TO BE FREE

〈自分になる〉ために

魅力とはつまりは多様さであろう

最近、東京に出てきてできた友人たちの人となりが
ようやく分かってきた。
そこにははっきりとした人としてのランクがある。
これは僕の基準に置いて。
世界的な観点で見れば、人は同じだけの価値を持つ。
でもここは、僕の世界。

隣人同期のタイニー君(MとかIとかで呼ぶのに限界が来たので勝手にハンドルネーム設定)は、
最近は愚痴しか言わない。
仕事の愚痴、好きだった女への愚痴、
解決策のない思いを、語っても、僕は仕方ないと思う。
特に仕事においては、できるようになるか、できない自分を受け入れるしかないのだ。
「ミスしてしまって云々」
「でも上司の指示が云々」
「何で俺はダメなのか云々」

その言葉に、話し聞いている誰かはもとより、自分自身も楽しくないだろうに。


僕はレベルの高い人の中にいたい。
そのほうがずっとずっと羽を伸ばせる。
僕は大学時代アルバイトの人間関係と、学校での人間関係がまったく違っていた。
どこでどうなったか学校では頭の良い人という風聞が立てられ、
どこかで真面目さを演じている部分があった。
挙句の果てには「yoshkob君に憧れていたから」と言って僕と同じ職場を目指す方々(男)まで・・
いる。
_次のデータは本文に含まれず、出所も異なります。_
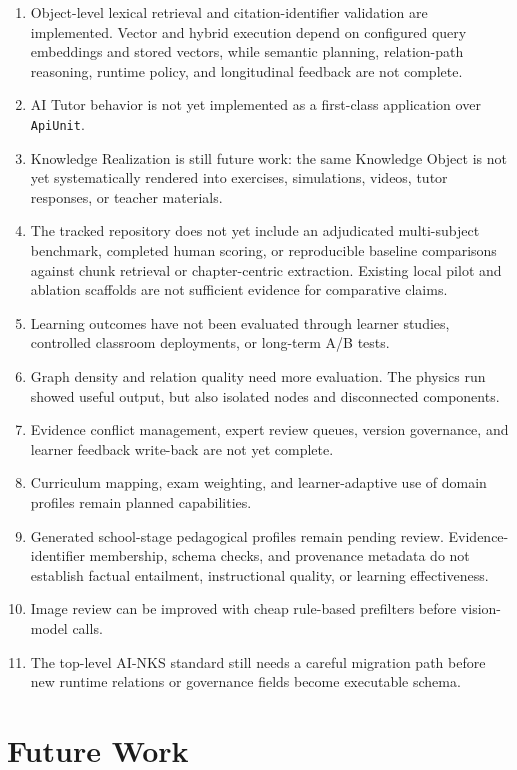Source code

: \documentclass[11pt,letterpaper]{article}
\newcommand{\code}[1]{\nolinkurl{#1}}
\begin{document}
\begin{enumerate}
  \item Object-level lexical retrieval and citation-identifier validation are implemented. Vector and hybrid execution depend on configured query embeddings and stored vectors, while semantic planning, relation-path reasoning, runtime policy, and longitudinal feedback are not complete.
  \item AI Tutor behavior is not yet implemented as a first-class application over \code{ApiUnit}.
  \item Knowledge Realization is still future work: the same Knowledge Object is not yet systematically rendered into exercises, simulations, videos, tutor responses, or teacher materials.
  \item The tracked repository does not yet include an adjudicated multi-subject benchmark, completed human scoring, or reproducible baseline comparisons against chunk retrieval or chapter-centric extraction. Existing local pilot and ablation scaffolds are not sufficient evidence for comparative claims.
  \item Learning outcomes have not been evaluated through learner studies, controlled classroom deployments, or long-term A/B tests.
  \item Graph density and relation quality need more evaluation. The physics run showed useful output, but also isolated nodes and disconnected components.
  \item Evidence conflict management, expert review queues, version governance, and learner feedback write-back are not yet complete.
  \item Curriculum mapping, exam weighting, and learner-adaptive use of domain profiles remain planned capabilities.
  \item Generated school-stage pedagogical profiles remain pending review. Evidence-identifier membership, schema checks, and provenance metadata do not establish factual entailment, instructional quality, or learning effectiveness.
  \item Image review can be improved with cheap rule-based prefilters before vision-model calls.
  \item The top-level AI-NKS standard still needs a careful migration path before new runtime relations or governance fields become executable schema.
\end{enumerate}

\section{Future Work}
\end{document}

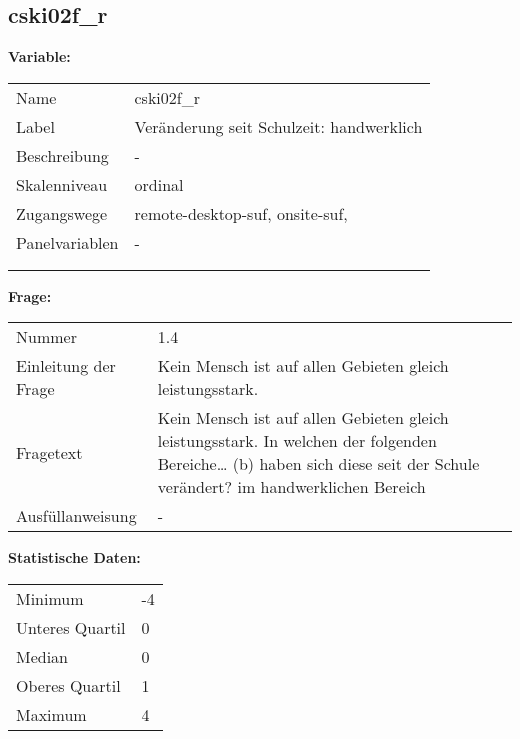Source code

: 	
	
	\subsection{cski02f\_r}
	\label{subSection:cski02f_r}

	\noindent\textbf{Variable:}\\
		\begin{tabular}{lL{11.3cm}}
			\label{tableVariable:cski02f_r}
			Name & cski02f\_r \\
			Label & Veränderung seit Schulzeit: handwerklich \\
			Beschreibung & - \\
			Skalenniveau & ordinal \\
			Zugangswege &
				remote-desktop-suf,
				onsite-suf,
 \\
			Panelvariablen & -
			 \\
			 \\
 \\
		\end{tabular}

		\vspace*{1 cm}
		\noindent\textbf{Frage:}\\
		\begin{tabular}{lL{11.3cm}}
			\label{tableQuestion:cski02f_r}
			Nummer & 1.4 \\
			Einleitung der Frage & Kein Mensch ist auf allen Gebieten gleich leistungsstark. \\
			Fragetext & Kein Mensch ist auf allen Gebieten gleich leistungsstark. In welchen der folgenden Bereiche…
(b) haben sich diese seit der Schule verändert?
im handwerklichen Bereich \\
			Ausfüllanweisung & - \\
		\end{tabular}


		\vspace*{1 cm}
		\noindent\textbf{Statistische Daten:}\\
			\begin{tabular}{ll}
				\label{tableStatistics:cski02f_r}
					Minimum & -4 \\
					Unteres Quartil & 0 \\
					Median & 0 \\
					Oberes Quartil & 1 \\
					Maximum & 4 \\
			\end{tabular}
いるんだよー!何だそれ!

アルバイトは、僕が落ちた大学の生徒ばかりだったこともあるが、
何より、人間としてのレベルが高かった。
建設的思考、回転速度においては彼らには叶わない。
ゆえにいくらでも好きなことを僕は話せる。
彼らは今もそれぞれにすばらしいキャリアを積んでいて、
それは誇らしいものだ。楽しみである。



・・話がそれた。
で、タイニー君と同じく同期のナーグ君は最近特に親しくなった人なのだが。
一緒にいて楽しい。
なぜならば
絶対に愚痴を言わない
仕事は仕事として責任をもつが
楽しい私生活こそが最重要課題だという共通認識。
そのために面白い人(そこに恋愛じみたものがあればなおよし)が必要という認識。

ナーグにとって恋愛は、出会いは確率論である。
x/y
wとyにははっきりとした関連があり、
たくさんの出会い(分母y)を重ねる中で
特別な誰か(分子x)が増えるという、考えればもっともすぎるが、
なかなか行動まで昇華できない思想を理念としている。

ナーグには彼女がいる。
それは僕の開いて合コンで知り合った年上の女性だ。
その合コンは4対4で、僕とタイニーを含む男3人は、
一番美人のIを狙った。
後日僕は他の二人を尻目にいい線まで行きかけて失速した・・
だがナーグは一番年上の英会話講師の女性を選んだ。
「面白そうだったから」
その後ナーグと彼女は関係を深め付き合い始めた。
彼女の関係で多くの外国人と友達になり、
米軍基地の進入不可の区域で遊んだりしたそうな。


その子を選んだ基準。
「一番面白そうだから」

すげーシンプル、かつ適正。
その基準で、彼の友達には世界的なネイルアーティストや、
芸能人なんかと出会い、麻布の家賃月60万円のマンションに住む方々と知り合いなのだ。

彼女ができても相変わらず新たな出会いを探しているナーグ。
「いっぱいの人と話したほうが楽しいじゃん」
「それが分かる人じゃなきゃ付き合わない」


よく知らない人からすれば、ナーグは遊び人だし、女の敵なのかもしれない。
だがナーグが遊んでいる女性の何人かは僕の知り合いでもあるのだが、
彼女たちは一様にナーグを称える。
楽しませているからだ。それぞれを。
彼女たちにとって見てもナーグは「面白い」のだろう。
なぜだかテコンドーをマスターしていたり、
多くの出会いを求めつつ、彼女のことは呆れる位愛していたり。

僕はその領域に行けないし目指さないけれど、その考え方は取り入れる価値がある。


この世の迷信として最も信じているのは
「富める者は更に富み、貧しいものはさらに貧しく生きていく」
同じ意味で、
孤独なものは更に孤独になるのだ。

僕はひとりは大好きだけど孤独は大嫌い。
頑張ります。

入院していた環が今週末退院する。